Moore did spend some time contemplating and planning a breakaway centrist party, which was rumoured at the time to involve Winston Peters or a merger with NZ First. But he could never take the plunge, being too tribally loyal to his party, even if the party itself no longer returned the sentiment.

According to Stuff political editor Luke Malpass, Moore would have been a better fit in Australian politics – see: Mike Moore: Former PM better understood in Australia? And he argues that the schism between Moore and Labour typifies the contemporary problem that leftwing parties have with working class politics.

Here’s Malpass’ main point: “Moore’s background is also a challenge to modern Labour. Fairly or not, around the world working class voters are slowly but surely turning towards conservative parties as social democrats are seen as parties of the elites. This has happened in the US, Australia, UK and France – among other countries. Labour needs to try to fight this trend in New Zealand. It could do worse than asking itself if there would be a room for a Mike Moore in today’s party. And if not, why not?”

The rightwing embrace of Moore

Although the Labour Party’s relationship with Moore and his legacy is fraught, for the political right the former Labour leader is more easily celebrated. David Farrar points out that Moore “understandably remained bitter about his treatment by Labour for decades. In fact National treated him far better by supporting him to become WTO Director-General and later Ambassador to the US” – see: More on Mike Moore.

Farrar also points to the class problems symbolised by the former PM: “Moore was the last working class leader of the Labour Party. He may be the last one ever, considering more working class voters support National than Labour now.”

Business leaders and rightwing figures are praising Moore whole-heartedly – see, for example, Chris Keall’s Mike Moore remembered as a passionate defender of trade. In this, Taxpayers’ Union chairperson Barrie Saunders is quoted saying, “Mike Moore was a great self-educated New Zealander, who was able to re-think traditional Labour Party mantras.”

Newstalk ZB’s Mike Hosking declares Mike Moore was my favourite politician. He expresses sadness that Moore is likely to be the last blue-collar PM, and adds that he was “a brilliantly nice, entertaining, and erudite man.”

The leftwing evaluations of Moore

The tributes celebrating Moore’s working class background – and somehow by extension, politics – are galling for some on the left, who regard Moore’s career as dominated by the pursuit of an anti-working class agenda.
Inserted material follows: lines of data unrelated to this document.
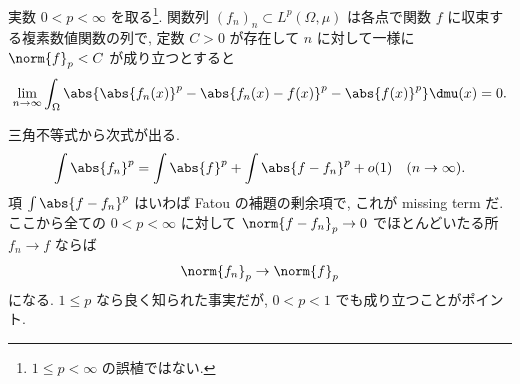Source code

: \documentclass[openany, a4paper, oneside]{jsbook}
\begin{document}
\begin{prop}
実数 $0 < p < \infty$ を取る\footnote{$1 \leq p < \infty$ の誤植ではない. }.
関数列 $(f_n)_{n} \subset L^p (\Omega, \mu)$ は各点で関数 $f$ に収束する複素数値関数の列で,
定数 $C > 0$ が存在して $n$ に対して一様に $\norm{f}_p < C$ が成り立つとすると
\begin{align}
 \lim_{n \to \infty}
 \int_{\Omega} \abs{\abs{f_n(x)}^p - \abs{f_n(x) - f(x)}^p - \abs{f(x)}^p} \dmu (x)
 = 0.
\end{align}
\end{prop}
\begin{rem}
三角不等式から次式が出る.
\begin{align}
 \int \abs{f_n}^p
 =
 \int \abs{f}^p + \int \abs{f - f_n}^p + o (1) \quad (n \to \infty).
\end{align}
項 $\int \abs{f - f_n}^p$ はいわば Fatou の補題の剰余項で, これが missing term だ.
ここから全ての $0 < p < \infty$ に対して $\norm{f - f_n}_p \to 0$ でほとんどいたる所 $f_n \to f$ ならば
\begin{align}
 \norm{f_n}_p \to \norm{f}_p
\end{align}
になる.
$1 \leq p$ なら良く知られた事実だが, $0 < p < 1$ でも成り立つことがポイント.
\end{rem}
\end{document}
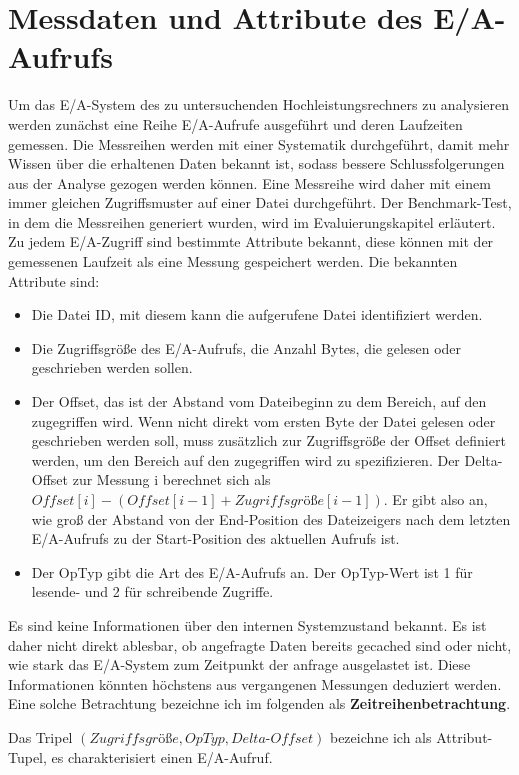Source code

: \documentclass[
	12pt,
	a4paper,
	BCOR10mm,
	DIV14,
	listof=totoc,
	bibliography=totoc,
	headsepline
]{scrreprt}
\begin{document}
\section{Messdaten und Attribute des E/A-Aufrufs}
Um das E/A-System des zu untersuchenden Hochleistungsrechners zu analysieren werden zunächst eine Reihe E/A-Aufrufe ausgeführt und deren Laufzeiten gemessen. Die Messreihen werden mit einer Systematik durchgeführt, damit mehr Wissen über die erhaltenen Daten bekannt ist, sodass bessere Schlussfolgerungen aus der Analyse gezogen werden können.
Eine Messreihe wird daher mit einem immer gleichen Zugriffsmuster auf einer Datei durchgeführt.
Der Benchmark-Test, in dem die Messreihen generiert wurden, wird im Evaluierungskapitel erläutert.
Zu jedem E/A-Zugriff sind bestimmte Attribute bekannt, diese können mit der gemessenen Laufzeit als eine Messung gespeichert werden.
Die bekannten Attribute sind:
\begin{itemize}
	\item Die Datei ID, mit diesem kann die aufgerufene Datei identifiziert werden.
	\item Die Zugriffsgröße des E/A-Aufrufs, die Anzahl Bytes, die gelesen oder geschrieben werden sollen. 
	\item Der Offset, das ist der Abstand vom Dateibeginn zu dem Bereich, auf den zugegriffen wird. Wenn nicht direkt vom ersten Byte der Datei gelesen oder geschrieben werden soll, muss zusätzlich zur Zugriffsgröße der Offset definiert werden, um den Bereich auf den zugegriffen wird zu spezifizieren.
	Der Delta-Offset zur Messung i berechnet sich als $Offset[i] - (Offset[i-1] + Zugriffsgrö\text{ß}e[i-1])$. Er gibt also an, wie groß der Abstand von der End-Position des Dateizeigers nach dem letzten E/A-Aufrufs zu der Start-Position des aktuellen Aufrufs ist.
	\item Der OpTyp gibt die Art des E/A-Aufrufs an. Der OpTyp-Wert ist 1 für lesende- und 2 für schreibende Zugriffe.
\end{itemize}
Es sind keine Informationen über den internen Systemzustand bekannt. Es ist daher nicht direkt ablesbar, ob angefragte Daten bereits gecached sind oder nicht, wie stark das E/A-System zum Zeitpunkt der anfrage ausgelastet ist.
Diese Informationen könnten höchstens aus vergangenen Messungen deduziert werden. Eine solche Betrachtung bezeichne ich im folgenden als \textbf{Zeitreihenbetrachtung}.

Das Tripel $(Zugriffsgrö\text{ß}e,OpTyp,Delta\text{-}Offset)$ bezeichne ich als Attribut-Tupel, es charakterisiert einen E/A-Aufruf.
\end{document}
In Chris Trotter’s Looking back at the political career of Mike Moore, New Zealand’s 34th Prime Minister, he paints a picture of Moore as anti-idealistic, extremely pragmatic, as well as being ruthless and cynical.

According to Trotter, “For pretty much the whole of his political life” Moore was concerned with “the grim task of dismantling many of the New Zealand working-class’s most important achievements”, especially those of previous Labour governments. And he suggests that Moore’s working class background was cynically used by both the politician and his party to further the Rogernomics revolution: “How useful it was to have someone who could defend radical free-market capitalism in the absolutely authentic accents of a working-class Kiwi bloke?”
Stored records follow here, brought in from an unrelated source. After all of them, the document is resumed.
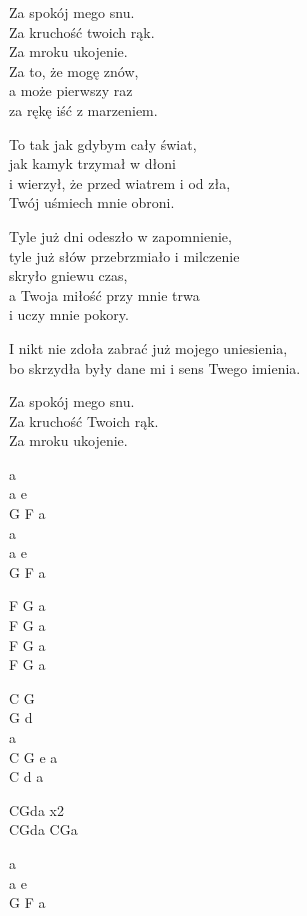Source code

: \begin{text}
    Za spokój mego snu.\\
    Za kruchość twoich rąk.\\
    Za mroku ukojenie.\\
    Za to, że mogę znów,\\
    a może pierwszy raz\\
    za rękę iść z marzeniem.

    To tak jak gdybym cały świat,\\
    jak kamyk trzymał w dłoni\\
    i wierzył, że przed wiatrem i od zła,\\
    Twój uśmiech mnie obroni.

    Tyle już dni odeszło w zapomnienie,\\
    tyle już słów przebrzmiało i milczenie\\
    skryło gniewu czas,\\
    a Twoja miłość przy mnie trwa\\
    i uczy mnie pokory.

    I nikt nie zdoła zabrać już mojego uniesienia,\\
    bo skrzydła były dane mi i sens Twego imienia.

    Za spokój mego snu.\\
    Za kruchość Twoich rąk.\\
    Za mroku ukojenie.
\end{text}
\begin{chord}
    a\\
    a e\\
    G F a\\
    a\\
    a e\\
    G F a

    F G a\\
    F G a\\
    F G a\\
    F G a

    C G\\
    G d\\
    a\\
    C G e a\\
    C d a

    CGda x2\\
    CGda CGa

    a\\
    a e\\
    G F a
\end{chord}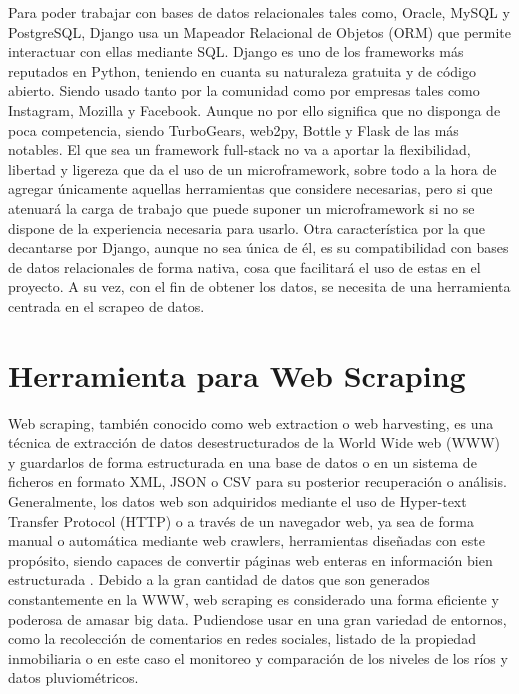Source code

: Para poder trabajar con bases de datos relacionales tales como, Oracle, MySQL y PostgreSQL, Django usa un Mapeador Relacional de Objetos (ORM) que permite interactuar con ellas mediante SQL.\newline
\newline
Django es uno de los frameworks más reputados en Python, teniendo en cuanta su naturaleza gratuita y de código abierto. Siendo usado tanto por la comunidad como por empresas tales como Instagram, Mozilla y Facebook. Aunque no por ello significa que no disponga de poca competencia, siendo TurboGears, web2py, Bottle y Flask de las más notables.
\newline
\newline
El que sea un framework full-stack no va a aportar la flexibilidad, libertad y ligereza que da el uso de un microframework, sobre todo a la hora de agregar únicamente aquellas herramientas que considere necesarias, pero si que atenuará la carga de trabajo que puede suponer un microframework si no se dispone de la experiencia necesaria para usarlo.
\newline
\newline
Otra característica por la que decantarse por Django, aunque no sea única de él, es su compatibilidad con bases de datos relacionales de forma nativa, cosa que facilitará el uso de estas en el proyecto. A su vez, con el fin de obtener los datos, se necesita de una herramienta centrada en el scrapeo de datos.

\section{Herramienta para Web Scraping}
Web scraping, también conocido como web extraction o web harvesting, es una técnica de extracción de datos desestructurados de la World Wide web (WWW) y guardarlos de forma estructurada en una base de datos o en un sistema de ficheros en formato XML, JSON o CSV para su posterior recuperación o análisis. Generalmente, los datos web son adquiridos mediante el uso de Hyper-text Transfer Protocol (HTTP) o a través de un navegador web, ya sea de forma manual o automática mediante web crawlers, herramientas diseñadas con este propósito, siendo capaces de convertir páginas web enteras en información bien estructurada \cite{zhao2017web} \cite{krotov2018legality}.
\newline
\newline
Debido a la gran cantidad de datos que son generados constantemente en la WWW, web scraping es considerado una forma eficiente y poderosa de amasar big data. Pudiendose usar en una gran variedad de entornos, como la recolección de comentarios en redes sociales, listado de la propiedad inmobiliaria o en este caso el monitoreo y comparación de los niveles de los ríos y datos pluviométricos.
Similarly, although he salutes Moore’s achievements, leftwing blogger Martyn Bradbury briefly tells a story of a working class leftwinger who became a neoliberal leader and an apostle for the globalisation project – see: Mike Moore 1949-2020: Working class battler to neoliberal architect. Bradbury says Moore’s career was tragic because he was caught between his working class origins and his refusal to admit the damage he caused to working class communities in his time in government.

Finally, for one of the best and most insightful accounts of Moore’s political career, it’s well worth watching Moore’s one-hour interview from 2017 with Guyon Espiner for RNZ’s The 9th  Floor series – see: The Trader – Mike Moore.